I remember attending a hostage survival briefing years ago – because, Iraq – in which a negotiator told the story of a soldier held hostage for several months before being liberated. When you’re in a hole in the ground and only see daylight when someone is torturing you, it would make sense to think that you were living your own sort of ‘end of days’. Unless you chose otherwise. Unless you chose, in this case, to begin mentally working on the plans for remodelling your family home. One room at a time. In infinite detail. Including the conversations with your wife about budget, design and load bearing beams. Starting from scratch every day, ensuring the image was clear as a picture and, importantly, something you were going home to. When I think about that soldier, it seems to me that what kills the Preppers in the end is that they fail to plan for what’s on the other side. What happens in the dark days that follow the loss of all you knew?

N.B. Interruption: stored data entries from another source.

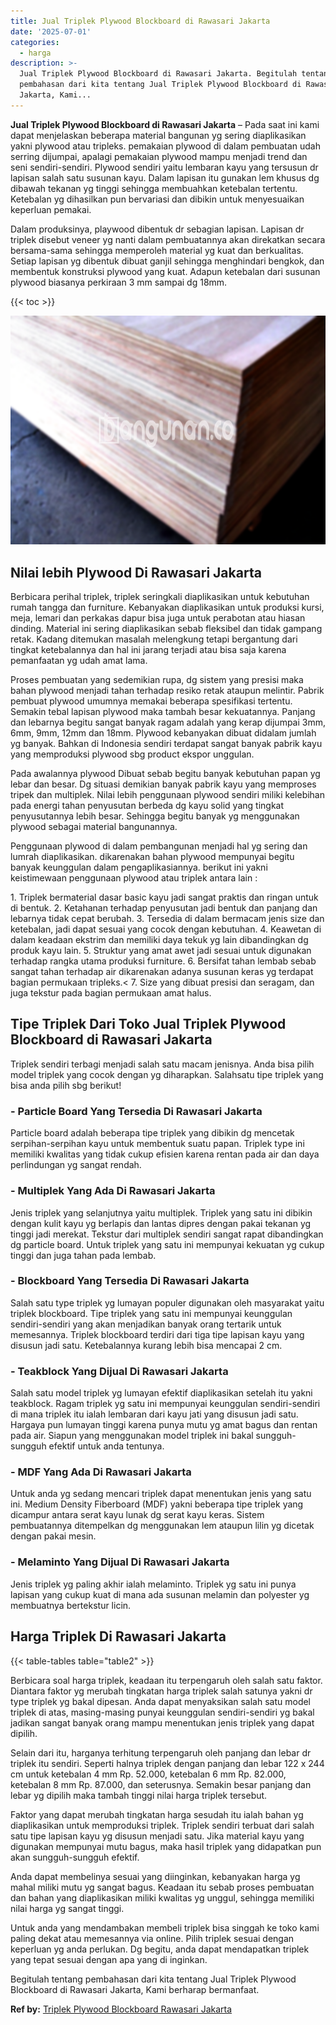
 ```yaml
---
title: Jual Triplek Plywood Blockboard di Rawasari Jakarta
date: '2025-07-01'
categories:
  - harga
description: >-
  Jual Triplek Plywood Blockboard di Rawasari Jakarta. Begitulah tentang
  pembahasan dari kita tentang Jual Triplek Plywood Blockboard di Rawasari
  Jakarta, Kami...
---
```


**Jual Triplek Plywood Blockboard di Rawasari Jakarta** – Pada saat ini kami dapat menjelaskan beberapa material bangunan yg sering diaplikasikan yakni plywood atau tripleks. pemakaian plywood di dalam pembuatan udah serring dijumpai, apalagi pemakaian plywood mampu menjadi trend dan seni sendiri-sendiri. Plywood sendiri yaitu lembaran kayu yang tersusun dr lapisan salah satu susunan kayu. Dalam lapisan itu gunakan lem khusus dg dibawah tekanan yg tinggi sehingga membuahkan ketebalan tertentu. Ketebalan yg dihasilkan pun bervariasi dan dibikin untuk menyesuaikan keperluan pemakai.

Dalam produksinya, playwood dibentuk dr sebagian lapisan. Lapisan dr triplek disebut veneer yg nanti dalam pembuatannya akan direkatkan secara bersama-sama sehingga memperoleh material yg kuat dan berkualitas. Setiap lapisan yg dibentuk dibuat ganjil sehingga menghindari bengkok, dan membentuk konstruksi plywood yang kuat. Adapun ketebalan dari susunan plywood biasanya perkiraan 3 mm sampai dg 18mm.

{{< toc >}}

![Jual Triplek Plywood Blockboard di Rawasari Jakarta](/images/jual-triplek-murah-44.png)

## Nilai lebih Plywood Di Rawasari Jakarta

Berbicara perihal triplek, triplek seringkali diaplikasikan untuk kebutuhan rumah tangga dan furniture. Kebanyakan diaplikasikan untuk produksi kursi, meja, lemari dan perkakas dapur bisa juga untuk perabotan atau hiasan dinding. Material ini sering diaplikasikan sebab fleksibel dan tidak gampang retak. Kadang ditemukan masalah melengkung tetapi bergantung dari tingkat ketebalannya dan hal ini jarang terjadi atau bisa saja karena pemanfaatan yg udah amat lama.

Proses pembuatan yang sedemikian rupa, dg sistem yang presisi maka bahan plywood menjadi tahan terhadap resiko retak ataupun melintir. Pabrik pembuat plywood umumnya memakai beberapa spesifikasi tertentu. Semakin tebal lapisan plywood maka tambah besar kekuatannya. Panjang dan lebarnya begitu sangat banyak ragam adalah yang kerap dijumpai 3mm, 6mm, 9mm, 12mm dan 18mm. Plywood kebanyakan dibuat didalam jumlah yg banyak. Bahkan di Indonesia sendiri terdapat sangat banyak pabrik kayu yang memproduksi plywood sbg product ekspor unggulan.

Pada awalannya plywood Dibuat sebab begitu banyak kebutuhan papan yg lebar dan besar. Dg situasi demikian banyak pabrik kayu yang memproses tripek dan multiplek. Nilai lebih penggunaan plywood sendiri miliki kelebihan pada energi tahan penyusutan berbeda dg kayu solid yang tingkat penyusutannya lebih besar. Sehingga begitu banyak yg menggunakan plywood sebagai material bangunannya.

Penggunaan plywood di dalam pembangunan menjadi hal yg sering dan lumrah diaplikasikan. dikarenakan bahan plywood mempunyai begitu banyak keunggulan dalam pengaplikasiannya. berikut ini yakni keistimewaan penggunaan plywood atau triplek antara lain :

1\. Triplek bermaterial dasar basic kayu jadi sangat praktis dan ringan untuk di bentuk. 2. Ketahanan terhadap penyusutan jadi bentuk dan panjang dan lebarnya tidak cepat berubah. 3. Tersedia di dalam bermacam jenis size dan ketebalan, jadi dapat sesuai yang cocok dengan kebutuhan. 4. Keawetan di dalam keadaan ekstrim dan memiliki daya tekuk yg lain dibandingkan dg produk kayu lain. 5. Struktur yang amat awet jadi sesuai untuk digunakan terhadap rangka utama produksi furniture. 6. Bersifat tahan lembab sebab sangat tahan terhadap air dikarenakan adanya susunan keras yg terdapat bagian permukaan tripleks.< 7. Size yang dibuat presisi dan seragam, dan juga tekstur pada bagian permukaan amat halus.

## Tipe Triplek Dari Toko Jual Triplek Plywood Blockboard di Rawasari Jakarta

Triplek sendiri terbagi menjadi salah satu macam jenisnya. Anda bisa pilih model triplek yang cocok dengan yg diharapkan. Salahsatu tipe triplek yang bisa anda pilih sbg berikut!

### \- Particle Board Yang Tersedia Di Rawasari Jakarta

Particle board adalah beberapa tipe triplek yang dibikin dg mencetak serpihan-serpihan kayu untuk membentuk suatu papan. Triplek type ini memiliki kwalitas yang tidak cukup efisien karena rentan pada air dan daya perlindungan yg sangat rendah.

### \- Multiplek Yang Ada Di Rawasari Jakarta

Jenis triplek yang selanjutnya yaitu multiplek. Triplek yang satu ini dibikin dengan kulit kayu yg berlapis dan lantas dipres dengan pakai tekanan yg tinggi jadi merekat. Tekstur dari multiplek sendiri sangat rapat dibandingkan dg particle board. Untuk triplek yang satu ini mempunyai kekuatan yg cukup tinggi dan juga tahan pada lembab.

### \- Blockboard Yang Tersedia Di Rawasari Jakarta

Salah satu type triplek yg lumayan populer digunakan oleh masyarakat yaitu triplek blockboard. Tipe triplek yang satu ini mempunyai keunggulan sendiri-sendiri yang akan menjadikan banyak orang tertarik untuk memesannya. Triplek blockboard terdiri dari tiga tipe lapisan kayu yang disusun jadi satu. Ketebalannya kurang lebih bisa mencapai 2 cm.

### \- Teakblock Yang Dijual Di Rawasari Jakarta

Salah satu model triplek yg lumayan efektif diaplikasikan setelah itu yakni teakblock. Ragam triplek yg satu ini mempunyai keunggulan sendiri-sendiri di mana triplek itu ialah lembaran dari kayu jati yang disusun jadi satu. Hargaya pun lumayan tinggi karena punya mutu yg amat bagus dan rentan pada air. Siapun yang menggunakan model triplek ini bakal sungguh-sungguh efektif untuk anda tentunya.

### \- MDF Yang Ada Di Rawasari Jakarta

Untuk anda yg sedang mencari triplek dapat menentukan jenis yang satu ini. Medium Density Fiberboard (MDF) yakni beberapa tipe triplek yang dicampur antara serat kayu lunak dg serat kayu keras. Sistem pembuatannya ditempelkan dg menggunakan lem ataupun lilin yg dicetak dengan pakai mesin.

### \- Melaminto Yang Dijual Di Rawasari Jakarta

Jenis triplek yg paling akhir ialah melaminto. Triplek yg satu ini punya lapisan yang cukup kuat di mana ada susunan melamin dan polyester yg membuatnya bertekstur licin.

## Harga Triplek Di Rawasari Jakarta

{{< table-tables table="table2" >}}

Berbicara soal harga triplek, keadaan itu terpengaruh oleh salah satu faktor. Diantara faktor yg merubah tingkatan harga triplek salah satunya yakni dr type triplek yg bakal dipesan. Anda dapat menyaksikan salah satu model triplek di atas, masing-masing punyai keunggulan sendiri-sendiri yg bakal jadikan sangat banyak orang mampu menentukan jenis triplek yang dapat dipilih.

Selain dari itu, harganya terhitung terpengaruh oleh panjang dan lebar dr triplek itu sendiri. Seperti halnya triplek dengan panjang dan lebar 122 x 244 cm untuk ketebalan 4 mm Rp. 52.000, ketebalan 6 mm Rp. 82.000, ketebalan 8 mm Rp. 87.000, dan seterusnya. Semakin besar panjang dan lebar yg dipilih maka tambah tinggi nilai harga triplek tersebut.

Faktor yang dapat merubah tingkatan harga sesudah itu ialah bahan yg diaplikasikan untuk memproduksi triplek. Triplek sendiri terbuat dari salah satu tipe lapisan kayu yg disusun menjadi satu. Jika material kayu yang digunakan mempunyai mutu bagus, maka hasil triplek yang didapatkan pun akan sungguh-sungguh efektif.

Anda dapat membelinya sesuai yang diinginkan, kebanyakan harga yg mahal miliki mutu yg sangat bagus. Keadaan itu sebab proses pembuatan dan bahan yang diaplikasikan miliki kwalitas yg unggul, sehingga memiliki nilai harga yg sangat tinggi.

Untuk anda yang mendambakan membeli triplek bisa singgah ke toko kami paling dekat atau memesannya via online. Pilih triplek sesuai dengan keperluan yg anda perlukan. Dg begitu, anda dapat mendapatkan triplek yang tepat sesuai dengan apa yang di inginkan.

Begitulah tentang pembahasan dari kita tentang Jual Triplek Plywood Blockboard di Rawasari Jakarta, Kami berharap bermanfaat.

**Ref by:** [Triplek Plywood Blockboard Rawasari Jakarta](https://id.wikipedia.org/wiki/Triplek)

In Iraq I had the honour of working closely with the locals on a daily basis. Developing relationships required a lot of patience, sipping tea, waiting, sipping more tea, welfaring and listening. There was no point in rushing decisions or pushing for agreements, these people were just coming out of their own ‘end of days’. They had only just turned the tide on the enemy and begun to rebuild. They were just catching their breath, and the rockets hadn’t even stopped.

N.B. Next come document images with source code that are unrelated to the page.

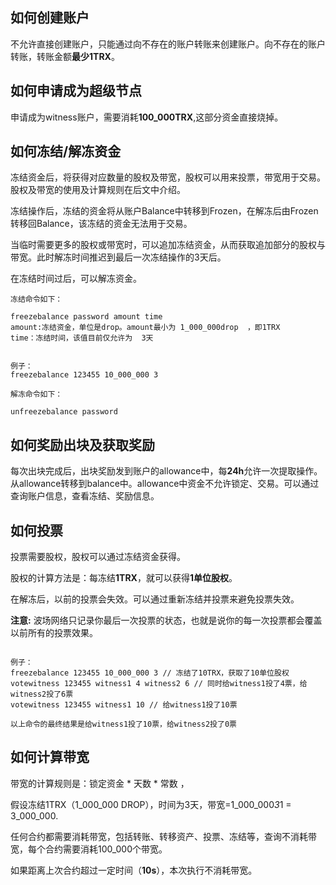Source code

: ## 如何创建账户

不允许直接创建账户，只能通过向不存在的账户转账来创建账户。向不存在的账户转账，转账金额**最少1TRX**。
 
## 如何申请成为超级节点
申请成为witness账户，需要消耗**100_000TRX**,这部分资金直接烧掉。

## 如何冻结/解冻资金
冻结资金后，将获得对应数量的股权及带宽，股权可以用来投票，带宽用于交易。股权及带宽的使用及计算规则在后文中介绍。

冻结操作后，冻结的资金将从账户Balance中转移到Frozen，在解冻后由Frozen转移回Balance，该冻结的资金无法用于交易。

当临时需要更多的股权或带宽时，可以追加冻结资金，从而获取追加部分的股权与带宽。此时解冻时间推迟到最后一次冻结操作的3天后。

在冻结时间过后，可以解冻资金。

 
```
冻结命令如下：

freezebalance password amount time
amount:冻结资金，单位是drop。amount最小为 1_000_000drop  ，即1TRX
time：冻结时间，该值目前仅允许为  3天


例子：
freezebalance 123455 10_000_000 3

解冻命令如下：

unfreezebalance password
```


## 如何奖励出块及获取奖励
每次出块完成后，出块奖励发到账户的allowance中，每**24h**允许一次提取操作。从allowance转移到balance中。allowance中资金不允许锁定、交易。可以通过查询账户信息，查看冻结、奖励信息。

## 如何投票
投票需要股权，股权可以通过冻结资金获得。

股权的计算方法是：每冻结**1TRX**，就可以获得**1单位股权**。

在解冻后，以前的投票会失效。可以通过重新冻结并投票来避免投票失效。

**注意:** 波场网络只记录你最后一次投票的状态，也就是说你的每一次投票都会覆盖以前所有的投票效果。

```

例子：
freezebalance 123455 10_000_000 3 // 冻结了10TRX，获取了10单位股权
votewitness 123455 witness1 4 witness2 6 // 同时给witness1投了4票，给witness2投了6票
votewitness 123455 witness1 10 // 给witness1投了10票

以上命令的最终结果是给witness1投了10票，给witness2投了0票
```

## 如何计算带宽

带宽的计算规则是：锁定资金 * 天数 * 常数 ，

假设冻结1TRX（1_000_000 DROP），时间为3天，带宽=1_000_000*3*1 = 3_000_000.

任何合约都需要消耗带宽，包括转账、转移资产、投票、冻结等，查询不消耗带宽，每个合约需要消耗100_000个带宽。

如果距离上次合约超过一定时间（**10s**），本次执行不消耗带宽。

Towards the end of my time there a two star General shared with me his experience of survival under Saddam’s regime. I had already heard most of the horror stories, seen the blood stains and the shelled buildings for myself. I had visited what I referred to as the ‘tank graveyards’, run my fingertips along the grooves in walls cause by bullets, seen the helmets at the Cross Swords. I was pretty much ready for anything. Or so I thought. The story the General told me was a simple one and perhaps not that uncommon in war-zones. It involved his family. How they had been preparing their evening meal and found a dead rat, decomposing in their rice. Their last rice. There were no shops they could pop out to. There was no reserve of food in the basement. And it was too late and too dangerous to be outside even if you could beg from a neighbour. Even if that neighbour had food, to spare. He told me how his wife’s eyes had met his over the top of the tin containing the rice and the rat, full of despair and anger. Their eyes held, and against the backdrop of their children playing in the next room, without a word, they made a decision. He reached in, plucked out that rat and threw it away, before continuing to prepare their dinner… with that rice. They weren’t Preppers, they were survivors.

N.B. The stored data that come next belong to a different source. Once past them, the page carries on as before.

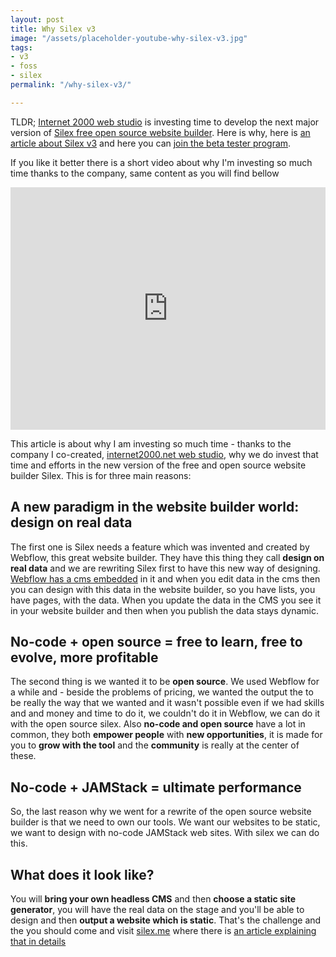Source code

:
 ```yaml
---
layout: post
title: Why Silex v3
image: "/assets/placeholder-youtube-why-silex-v3.jpg"
tags:
- v3
- foss
- silex
permalink: "/why-silex-v3/"

---
```

TLDR; [Internet 2000 web studio](https://internet2000.net/ "eco-conception sites web") is investing time to develop the next major version of [Silex free open source website builder](https://www.silex.me/ "Silex no-code website builder"). Here is why, here is [an article about Silex v3](https://www.silexlabs.org/silex-v3-kickoff/ "About Silex v3") and here you can [join the beta tester program](https://mail-list.silexlabs.org/subscription/cemnfkaVrK?locale=en-US&source=youtube "Join Silex").

If you like it better there is a short video about why I'm investing so much time thanks to the company, same content as you will find bellow

<iframe width="100%" height="388" src="https://www.youtube.com/embed/NSziMX_dYJE" title="YouTube video player" frameborder="0" allow="accelerometer; autoplay; clipboard-write; encrypted-media; gyroscope; picture-in-picture; web-share" allowfullscreen></iframe>

This article is about why I am investing so much time - thanks to the company I co-created, [internet2000.net web studio](https://internet2000.net/ "Sites internet éco-conçus"), why we do invest that time and efforts in the new version of the free and open source website builder Silex. This is for three main reasons:

## A new paradigm in the website builder world: design on real data

The first one is Silex needs a feature which was invented and created by Webflow, this great website builder. They have this thing they call **design on real data** and we are rewriting Silex first to have this new way of designing. [Webflow has a cms embedded](https://webflow.com/cms) in it and when you edit data in the cms then you can design with this data in the website builder, so you have lists, you have pages, with the data. When you update the data in the CMS you see it in your website builder and then when you publish the data stays dynamic.

## No-code + open source = free to learn, free to evolve, more profitable

The second thing is we wanted it to be **open source**. We used Webflow for a while and - beside the problems of pricing, we wanted the output the to be really the way that we wanted and it wasn't possible even if we had skills and and money and time to do it, we couldn't do it in Webflow, we can do it with the open source silex. Also **no-code and open source**  have a lot in common, they both **empower people** with **new opportunities**, it is made for you to **grow with the tool** and the **community** is really at the center of these.

## No-code + JAMStack = ultimate performance

So, the last reason why we went for a rewrite of the open source website builder is that we need to own our tools. We want our websites to be static, we want to design with no-code JAMStack web sites. With silex we can do this.

## What does it look like?

You will **bring your own headless CMS** and then **choose a static site generator**, you will have the real data on the stage and you'll be able to design and then **output a website which is static**. That's the challenge and the you should come and visit [silex.me](https://www.silex.me "Silex website") where there is [an article explaining that in details]()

I think I knew in that moment that it wouldn’t be my ‘grab bag’ that ultimately kept me alive when the SHTF. It was a useful safety blanket, but in the end it would be what my mother describes as the sort of personality that if told I couldn’t climb Mt Everest, I’d do it, with a donkey on my back, just to prove a point.
We all have our own ‘end of days’. When the fat will be stripped from the bone. It’s then that we will discover the strength of our personal infrastructure. When we will understand that it’s not about worldly possessions and how much we have been hoarding. It’s about the mind, the spirit, the heart of who we are. And how well we have been preparing those. Are they well nourished, honoured, respected? Are they authentic and honest? Are we calm and present? Those are the muscles we all need to flex, the stores we need to gather. The bunker will keep you safe physically, but only so long as your heart and spirit can endure.
Then there’s what Buffy taught me about apocalypses. They can be averted. Annually. And mostly it only takes an all night planning session, with your closest friends, down at the local library. Gather up a few rudimentary weapons, a whiteboard, some coloured markers and order in take-out.
Whatever your plan in the face of adversity, remember this, don’t drink from the Kool-Aid. You don’t need anyone else’s rhetoric to get you through. You are a survivor.